Au delà de la caricature alarmiste et du racolage, le problème c’est qu’Envoyé Spécial n’a traité que la moitié du sujet. Désolée, mais internet, ce n’est pas que du porno. C’est aussi une mine d’infos sur la sexualité.
Maïa Mazaurette du blog à forte audience Sexactu.com s’exprime ainsi sur Libération.fr dans un article il y a 10 jours: « Blâmer Internet pour tous les malheurs du monde est toujours réducteur. Il y a de la mauvaise information sexuelle en ligne, mais aussi des sites bien faits destinés à un public jeune. Et la nouvelle génération a été formée au fake, je crois qu’elle a de l’esprit critique. Les jeunes savent que le porno est du porno, de même qu’ils savent qu’on ne meurt pas vraiment dans un film d’action. Ensuite, ils peuvent choisir d’adopter certaines des normes du porno – celles qui les arrangent. Mais les croire dupes ? C’est un peu facile. »
Exemple: on dit souvent que le porno crée des complexes.

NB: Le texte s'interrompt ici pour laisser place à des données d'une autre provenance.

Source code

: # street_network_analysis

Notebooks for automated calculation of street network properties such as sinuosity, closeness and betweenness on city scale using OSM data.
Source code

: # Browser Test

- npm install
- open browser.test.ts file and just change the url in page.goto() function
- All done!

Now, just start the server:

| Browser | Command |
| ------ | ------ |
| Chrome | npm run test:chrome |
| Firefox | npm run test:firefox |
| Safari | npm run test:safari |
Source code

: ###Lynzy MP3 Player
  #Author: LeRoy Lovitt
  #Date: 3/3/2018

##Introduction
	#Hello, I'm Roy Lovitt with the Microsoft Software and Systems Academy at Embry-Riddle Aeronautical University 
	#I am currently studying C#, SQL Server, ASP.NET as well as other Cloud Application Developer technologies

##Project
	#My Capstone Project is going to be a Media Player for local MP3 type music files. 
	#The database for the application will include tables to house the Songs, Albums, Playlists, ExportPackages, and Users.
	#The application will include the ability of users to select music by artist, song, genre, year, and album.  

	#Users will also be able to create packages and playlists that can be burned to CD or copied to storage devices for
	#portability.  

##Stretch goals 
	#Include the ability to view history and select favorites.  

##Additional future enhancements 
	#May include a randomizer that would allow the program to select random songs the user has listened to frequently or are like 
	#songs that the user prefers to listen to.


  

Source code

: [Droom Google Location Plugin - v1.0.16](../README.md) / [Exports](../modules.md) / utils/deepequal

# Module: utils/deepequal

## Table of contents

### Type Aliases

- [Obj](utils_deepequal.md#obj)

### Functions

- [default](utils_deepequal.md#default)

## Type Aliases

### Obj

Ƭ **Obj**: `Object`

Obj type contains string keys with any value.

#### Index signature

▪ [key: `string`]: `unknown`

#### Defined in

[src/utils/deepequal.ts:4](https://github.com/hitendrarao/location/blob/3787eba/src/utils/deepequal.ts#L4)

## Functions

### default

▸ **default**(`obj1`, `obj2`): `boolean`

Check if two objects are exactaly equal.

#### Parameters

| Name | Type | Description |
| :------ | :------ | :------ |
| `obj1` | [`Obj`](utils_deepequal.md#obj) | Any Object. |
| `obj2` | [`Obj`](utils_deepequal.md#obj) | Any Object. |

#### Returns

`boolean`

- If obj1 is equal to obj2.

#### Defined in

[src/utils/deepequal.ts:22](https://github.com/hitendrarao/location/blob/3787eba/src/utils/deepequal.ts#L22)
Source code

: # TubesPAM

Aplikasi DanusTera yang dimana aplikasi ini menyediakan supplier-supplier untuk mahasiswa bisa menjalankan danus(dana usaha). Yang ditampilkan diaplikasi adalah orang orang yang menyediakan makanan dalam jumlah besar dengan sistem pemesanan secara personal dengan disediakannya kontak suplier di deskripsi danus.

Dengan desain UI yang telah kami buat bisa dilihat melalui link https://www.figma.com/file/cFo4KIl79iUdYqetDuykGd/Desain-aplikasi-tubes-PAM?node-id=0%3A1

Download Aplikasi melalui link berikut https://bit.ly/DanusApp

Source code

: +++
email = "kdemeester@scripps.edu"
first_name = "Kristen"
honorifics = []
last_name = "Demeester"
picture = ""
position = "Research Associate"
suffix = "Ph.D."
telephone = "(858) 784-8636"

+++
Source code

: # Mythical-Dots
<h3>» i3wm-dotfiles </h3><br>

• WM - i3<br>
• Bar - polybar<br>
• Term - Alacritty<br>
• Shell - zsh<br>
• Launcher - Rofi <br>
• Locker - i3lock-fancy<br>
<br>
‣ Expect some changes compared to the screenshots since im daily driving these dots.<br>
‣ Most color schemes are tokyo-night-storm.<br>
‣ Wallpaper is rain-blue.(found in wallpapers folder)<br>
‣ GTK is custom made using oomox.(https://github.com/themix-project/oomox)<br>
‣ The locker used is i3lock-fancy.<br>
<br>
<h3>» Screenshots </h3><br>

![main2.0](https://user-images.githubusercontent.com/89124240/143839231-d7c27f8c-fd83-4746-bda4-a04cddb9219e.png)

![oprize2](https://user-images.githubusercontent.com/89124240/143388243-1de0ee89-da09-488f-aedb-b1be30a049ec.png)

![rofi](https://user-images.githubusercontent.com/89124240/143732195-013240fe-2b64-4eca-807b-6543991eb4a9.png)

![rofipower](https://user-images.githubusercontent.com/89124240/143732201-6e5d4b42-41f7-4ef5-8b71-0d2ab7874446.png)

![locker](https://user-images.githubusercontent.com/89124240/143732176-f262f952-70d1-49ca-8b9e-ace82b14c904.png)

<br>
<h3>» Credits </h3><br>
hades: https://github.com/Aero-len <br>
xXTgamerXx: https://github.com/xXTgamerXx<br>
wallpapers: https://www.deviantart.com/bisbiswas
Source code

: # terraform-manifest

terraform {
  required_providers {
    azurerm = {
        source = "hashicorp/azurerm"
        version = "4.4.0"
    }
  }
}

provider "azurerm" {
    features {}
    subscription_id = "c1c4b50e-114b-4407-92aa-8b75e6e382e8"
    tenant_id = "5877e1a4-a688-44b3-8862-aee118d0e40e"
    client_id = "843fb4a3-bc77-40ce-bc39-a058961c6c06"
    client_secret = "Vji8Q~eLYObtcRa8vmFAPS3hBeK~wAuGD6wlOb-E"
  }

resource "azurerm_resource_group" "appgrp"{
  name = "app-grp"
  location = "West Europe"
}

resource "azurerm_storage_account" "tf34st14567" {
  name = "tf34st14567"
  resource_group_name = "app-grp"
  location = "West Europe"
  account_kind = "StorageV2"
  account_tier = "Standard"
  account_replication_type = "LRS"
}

De jeunes hommes imaginent qu’ils ne sont pas suffisamment membrés. Mais il suffit qu’ils cherchent sur le net la moyenne française d’un pénis et les voilà rassurés. D’ailleurs, sur les sites d’info comme Liberation.fr, Slate ou 20 Minutes, les articles portant sur des sujets « sexo » (comme on dit maintenant) sont les plus cliqués.
Internet pallie aux défaillances du système scolaire qui ne respecte pas les directives de 3 cours d’éducation sexuelle par an en fin de collège. Dans les années 90, il n’y avait pas de web, pas de porno gratuit mais aussi pas de renseignement fiable accessible en quelques clics.
Envoyé Spécial n’évoque pas le fait que le net permet enfin aux femmes de donner leurs visions de la sexualité au travers de blogs anonymes. Ce qui est inédit.
Enfin, le reportage ne fait que peu allusion à la « porn culture » qui est partout et même institutionnalisée. Quelques exemples: le site de SNCF pour jeunes voyageurs qui reprend les codes du porno, Rihanna dans son clip « Pour it up » qui fait l’amour à son fauteuil ou encore le Stade Français et ses 4 par 3 dans le métro parisien affichant un canard en plastique rose, sous le slogan « 80 minutes de vibrations intenses ».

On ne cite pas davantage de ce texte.